7 responses to “Not Narcissist?

  1. Leslie

    I agree but I believe a strong indicator is also a long standing pattern of behavior,
    Never taking ownership for serious and unsafe behaviors as well as delusional
    Thinking patterns. I do have psych and social reports that indicate my x has
    Most of the characteristics of a npd.
    It is sad!

  2. E

    Thank you for acknowledging that someone can be mean without being pathological. Sometimes a narcissistic person may enjoy being labeled simply because they think it absolves them of taking responsibility for their behavior. “See, I had a disorder all along and no one understands me. I can’t help it, I can’t control it. Deal with it.”

    I think it was good to mention that we are also allowed to stay away from hurtful or unsafe people even if they don’t fit certain criteria for a disease. Sometimes people are just really mean, have no fruits of the spirit, and sabotage relationships. Just because someone isn’t a narcissist doesn’t mean we should accept hurtful and cruel behavior from them. Well said Pastor Dave.

    For the record, my counselor believes my mother has BPD and not NPD. I still choose to maintain my distance from her, even though she hasn’t been formally diagnosed.

  3. Carol

    I have read several places that narcissism exhibits on a scale from mild to severe or that its really natural human self centeredness we all have only to an extreme. But like you said in another post — maybe its just evil. We also may be seeing more of it because were in the last days, the Bible predicted many of the traits in 2Tim 3:1-5

    1 But know this, that in the last days perilous times will come:

    2 For men will be lovers of themselves, lovers of money, boasters, proud, blasphemers, disobedient to parents, unthankful, unholy,

    3 unloving, unforgiving, slanderers, without self control, brutal, despisers of good,

    4 traitors, headstrong, haughty, lovers of pleasure rather than lovers of God,

    5 having a form of godliness but denying its power. And from such people turn away!

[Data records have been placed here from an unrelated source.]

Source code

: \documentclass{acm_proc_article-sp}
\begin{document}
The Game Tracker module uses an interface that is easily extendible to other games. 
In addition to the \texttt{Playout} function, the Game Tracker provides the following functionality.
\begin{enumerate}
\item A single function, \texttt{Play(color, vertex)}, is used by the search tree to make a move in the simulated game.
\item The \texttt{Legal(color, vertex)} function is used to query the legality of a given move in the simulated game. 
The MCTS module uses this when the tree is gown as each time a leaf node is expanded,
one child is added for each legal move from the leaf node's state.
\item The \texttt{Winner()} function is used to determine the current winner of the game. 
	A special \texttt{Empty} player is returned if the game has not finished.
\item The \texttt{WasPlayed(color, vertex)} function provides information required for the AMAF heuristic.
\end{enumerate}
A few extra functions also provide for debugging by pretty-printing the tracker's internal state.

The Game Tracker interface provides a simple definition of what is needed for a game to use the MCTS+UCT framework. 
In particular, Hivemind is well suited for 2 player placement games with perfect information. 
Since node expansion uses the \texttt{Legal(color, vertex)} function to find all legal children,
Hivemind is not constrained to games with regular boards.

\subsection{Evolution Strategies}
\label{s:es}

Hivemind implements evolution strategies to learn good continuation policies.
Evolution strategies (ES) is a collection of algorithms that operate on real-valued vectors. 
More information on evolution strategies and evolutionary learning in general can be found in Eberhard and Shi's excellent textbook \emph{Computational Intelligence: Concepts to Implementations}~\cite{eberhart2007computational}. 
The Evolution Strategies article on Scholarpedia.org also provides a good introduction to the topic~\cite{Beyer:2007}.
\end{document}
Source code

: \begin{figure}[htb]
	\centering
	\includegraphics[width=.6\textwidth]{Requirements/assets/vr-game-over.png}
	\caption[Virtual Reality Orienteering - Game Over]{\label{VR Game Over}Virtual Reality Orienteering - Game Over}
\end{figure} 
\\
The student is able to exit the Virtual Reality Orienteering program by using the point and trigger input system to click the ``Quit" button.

    Don’t you just love the God’s word, it even tells us what to do about them!

    Maranatha

  4. UnForsaken

    Excellent caution, Pastor Dave. Our culture seems to want to “box” everyone with a definition…. it becomes second nature. And our actions should usually be the same, no matter what we think they are.
    Note to self: safety and health, for me and those in need . Thanks!

  5. Carolyn

    Thank you, Pastor Dave for this thoughtful post. I remember being so confused by all the behaviors, and after we were divorced…trying to figure out what kind of person acts like this? I remember searching on the internet and typing into the search bar: manipulative, liar, deceitful, and time after time the word Narccissist came up. I had never even known what it really meant, except for the fabled story. You are right. It doesn’t really matter what we call or label it. We need to focus on the behaviors that cause all of the pain and destruction. We have to tell ourselves that it is NOT ok to lie, to cheat, to use others, to blame others, to put others down and belittle them. Think about all the things that we have accepted from our N during the relationship for the sake of keeping the peace or tring to preserve the relationship.

    Thank you too for reminding us that we need to keep ourselves out of harms way from those people who care only about themselves. I am so thankful that God opened a door for me to walk through when the time was right. Praise God for His protection and love!